対する相手役は今回から新しく娘役トップになった陽月 華さん。
やはりトップになったばかりということか、これまで私が見た娘役トップの人から感じられた共通のオーラみたいなものは、まだ無かったように思います。でもこちらも若々しく、また途中でバレエを美しく踊る姿は、これから大和さんとのコンビが素晴らしいものになるのを予感させます。
では、その他の方々について
- 悠未ひろ 色男。今回は悪役のレオン公爵をやっぱり色男で演じられてました。
- 北翔海莉 やたら陽気なホームズw シャーロック・ホームズはもっと理知的なイメージがありましたが、最後まで陽気でしたw
- 和音美桜 かわいい。おめめパッチリでなんか浜崎あゆみみたいでしたw 途中のカゲソロはさすが。
物語は若き日のルパン=ラウル・バラン青年が、怪盗紳士ルパンになるまでを描いていますが、全編を通じてそれを演じるトップスター大和悠河の魅力を表現する舞台となっています。…ファンの間では、その歌唱について問題視されることもある方ですが、私が今日聴いた限りではそれほど拙い面はなかったと思います。

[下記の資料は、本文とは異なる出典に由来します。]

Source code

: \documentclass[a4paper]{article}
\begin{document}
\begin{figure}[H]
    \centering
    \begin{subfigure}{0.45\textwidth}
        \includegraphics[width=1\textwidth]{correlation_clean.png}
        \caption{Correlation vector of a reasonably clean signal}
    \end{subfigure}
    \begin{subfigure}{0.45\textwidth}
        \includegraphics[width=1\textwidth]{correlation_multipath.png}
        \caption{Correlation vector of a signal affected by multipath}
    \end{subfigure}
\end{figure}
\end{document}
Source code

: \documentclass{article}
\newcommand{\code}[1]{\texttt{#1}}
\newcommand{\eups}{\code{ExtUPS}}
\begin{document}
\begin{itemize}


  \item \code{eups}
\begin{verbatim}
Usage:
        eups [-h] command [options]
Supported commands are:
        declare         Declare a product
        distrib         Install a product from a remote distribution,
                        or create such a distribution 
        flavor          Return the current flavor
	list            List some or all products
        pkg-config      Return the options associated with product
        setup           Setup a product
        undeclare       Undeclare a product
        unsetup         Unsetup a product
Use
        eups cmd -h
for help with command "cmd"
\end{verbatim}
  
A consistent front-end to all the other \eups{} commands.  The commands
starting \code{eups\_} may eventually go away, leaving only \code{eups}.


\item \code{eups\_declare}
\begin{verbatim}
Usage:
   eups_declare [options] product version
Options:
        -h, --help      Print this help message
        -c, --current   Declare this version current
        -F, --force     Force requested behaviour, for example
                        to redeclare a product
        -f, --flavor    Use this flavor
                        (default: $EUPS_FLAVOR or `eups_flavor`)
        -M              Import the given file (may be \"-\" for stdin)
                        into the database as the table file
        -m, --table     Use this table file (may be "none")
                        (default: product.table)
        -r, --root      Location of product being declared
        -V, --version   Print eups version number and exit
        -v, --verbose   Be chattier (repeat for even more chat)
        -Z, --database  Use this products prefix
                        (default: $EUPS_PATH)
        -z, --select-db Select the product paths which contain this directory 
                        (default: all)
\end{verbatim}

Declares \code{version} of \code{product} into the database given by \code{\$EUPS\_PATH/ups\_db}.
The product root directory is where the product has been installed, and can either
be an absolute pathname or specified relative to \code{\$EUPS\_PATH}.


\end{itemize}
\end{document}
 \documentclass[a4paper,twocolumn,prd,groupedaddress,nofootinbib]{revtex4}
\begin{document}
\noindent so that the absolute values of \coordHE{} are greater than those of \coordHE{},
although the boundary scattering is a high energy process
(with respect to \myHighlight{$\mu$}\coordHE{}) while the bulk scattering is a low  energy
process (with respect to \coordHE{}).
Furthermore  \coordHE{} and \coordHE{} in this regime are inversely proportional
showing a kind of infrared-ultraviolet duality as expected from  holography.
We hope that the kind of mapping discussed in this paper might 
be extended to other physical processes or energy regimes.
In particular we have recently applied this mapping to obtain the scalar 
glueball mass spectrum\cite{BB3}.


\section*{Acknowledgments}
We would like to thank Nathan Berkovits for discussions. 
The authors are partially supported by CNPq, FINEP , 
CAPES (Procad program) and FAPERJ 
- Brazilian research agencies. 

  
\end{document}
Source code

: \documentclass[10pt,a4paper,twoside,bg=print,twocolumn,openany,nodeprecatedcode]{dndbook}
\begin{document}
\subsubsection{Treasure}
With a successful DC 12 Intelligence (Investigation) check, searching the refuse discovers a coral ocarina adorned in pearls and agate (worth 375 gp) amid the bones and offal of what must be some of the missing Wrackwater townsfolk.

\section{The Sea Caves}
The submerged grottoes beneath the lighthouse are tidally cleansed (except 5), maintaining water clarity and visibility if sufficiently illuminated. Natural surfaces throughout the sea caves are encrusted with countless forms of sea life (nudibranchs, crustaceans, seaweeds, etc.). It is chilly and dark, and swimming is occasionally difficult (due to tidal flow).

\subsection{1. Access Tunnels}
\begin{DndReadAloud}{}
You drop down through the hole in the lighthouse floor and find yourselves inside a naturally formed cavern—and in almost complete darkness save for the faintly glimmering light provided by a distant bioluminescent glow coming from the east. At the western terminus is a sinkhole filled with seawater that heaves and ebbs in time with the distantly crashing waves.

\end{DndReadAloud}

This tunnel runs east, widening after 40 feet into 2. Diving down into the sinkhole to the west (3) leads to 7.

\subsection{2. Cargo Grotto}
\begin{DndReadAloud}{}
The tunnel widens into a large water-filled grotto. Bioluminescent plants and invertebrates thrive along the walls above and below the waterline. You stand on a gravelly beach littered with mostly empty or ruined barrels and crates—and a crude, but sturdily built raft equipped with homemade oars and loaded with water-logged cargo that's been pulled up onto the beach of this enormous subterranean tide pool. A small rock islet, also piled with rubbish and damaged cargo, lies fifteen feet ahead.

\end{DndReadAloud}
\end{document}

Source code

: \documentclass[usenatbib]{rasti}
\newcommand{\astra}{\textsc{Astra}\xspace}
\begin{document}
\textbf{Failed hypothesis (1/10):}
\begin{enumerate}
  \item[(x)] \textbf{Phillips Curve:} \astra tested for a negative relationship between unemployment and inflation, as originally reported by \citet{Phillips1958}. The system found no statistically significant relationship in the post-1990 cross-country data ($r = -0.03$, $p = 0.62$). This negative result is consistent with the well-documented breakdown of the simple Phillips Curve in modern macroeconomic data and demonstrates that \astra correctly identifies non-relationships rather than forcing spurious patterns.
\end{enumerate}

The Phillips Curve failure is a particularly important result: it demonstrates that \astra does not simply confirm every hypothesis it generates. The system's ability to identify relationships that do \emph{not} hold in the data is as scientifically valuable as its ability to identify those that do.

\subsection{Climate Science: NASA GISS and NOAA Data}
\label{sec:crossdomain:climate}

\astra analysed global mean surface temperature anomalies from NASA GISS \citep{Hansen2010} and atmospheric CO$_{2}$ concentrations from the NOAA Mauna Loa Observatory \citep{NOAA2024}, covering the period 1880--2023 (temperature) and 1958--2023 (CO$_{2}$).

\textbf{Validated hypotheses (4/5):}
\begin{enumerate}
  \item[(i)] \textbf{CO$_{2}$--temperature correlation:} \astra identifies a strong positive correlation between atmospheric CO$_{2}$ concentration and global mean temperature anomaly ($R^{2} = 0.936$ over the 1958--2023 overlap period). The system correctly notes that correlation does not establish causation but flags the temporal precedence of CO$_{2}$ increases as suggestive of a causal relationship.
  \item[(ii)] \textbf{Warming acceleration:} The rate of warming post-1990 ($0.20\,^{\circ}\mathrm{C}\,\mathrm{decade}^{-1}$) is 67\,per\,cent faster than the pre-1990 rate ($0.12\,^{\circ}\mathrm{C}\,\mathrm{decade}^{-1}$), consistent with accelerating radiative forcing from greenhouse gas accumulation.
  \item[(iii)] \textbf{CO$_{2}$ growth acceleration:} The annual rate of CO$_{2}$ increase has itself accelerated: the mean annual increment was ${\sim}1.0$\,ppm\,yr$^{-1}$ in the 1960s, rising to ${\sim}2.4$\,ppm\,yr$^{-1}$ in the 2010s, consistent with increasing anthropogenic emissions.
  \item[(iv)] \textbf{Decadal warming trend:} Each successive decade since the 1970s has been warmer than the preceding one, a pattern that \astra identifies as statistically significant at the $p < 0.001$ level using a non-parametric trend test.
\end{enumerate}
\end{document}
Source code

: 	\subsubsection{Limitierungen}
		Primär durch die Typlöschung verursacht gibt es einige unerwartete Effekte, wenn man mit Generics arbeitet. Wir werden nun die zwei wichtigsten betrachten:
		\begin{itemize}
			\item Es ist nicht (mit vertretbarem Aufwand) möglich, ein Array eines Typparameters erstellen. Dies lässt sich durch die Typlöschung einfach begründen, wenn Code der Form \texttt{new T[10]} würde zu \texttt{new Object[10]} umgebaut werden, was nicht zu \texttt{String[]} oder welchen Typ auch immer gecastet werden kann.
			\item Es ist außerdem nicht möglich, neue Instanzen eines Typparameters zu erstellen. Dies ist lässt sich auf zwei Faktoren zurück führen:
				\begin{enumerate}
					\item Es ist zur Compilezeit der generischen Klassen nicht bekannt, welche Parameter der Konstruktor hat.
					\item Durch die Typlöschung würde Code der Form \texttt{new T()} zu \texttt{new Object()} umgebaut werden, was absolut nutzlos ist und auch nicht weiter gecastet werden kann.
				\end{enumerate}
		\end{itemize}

それよりも、やはりあのスターとしての華ある姿に惹かれます。
舞台ラストで、シアタードラマシティお馴染みの全員がまた客席に降りてくる演出がありましたが、舞台へ戻り際に大和さんが客席に向かってウインク一発! それに「キャー!」の黄色い声。…そう、これ。これですよ。スターと呼ばれる者はやっぱりこうでないと…
怪盗ルパンになぜ人は惹きつけられるのか… それはただ物を盗むだけじゃない。大胆に犯行予告をして金持ちから宝石を奪い去る… そしてそれをある時は貧しきものに分け与える義賊としての姿。そんな誰もが成し得ないことを華麗にやってしまう姿が、人の心をも奪い去ってしまうのではないでしょうか… 人の心を奪い去る怪盗紳士 …それがルパン。
それはまさに宝塚トップスターも同じ。ファンの心を奪い去ってこそスター… 今回の若き日のルパンは、新生宙組の新しきトップスター大和悠河そのもの… そんな気がしました。きっとこれから数多くのファンの魂を奪い去る舞台を作っていってくれると思います。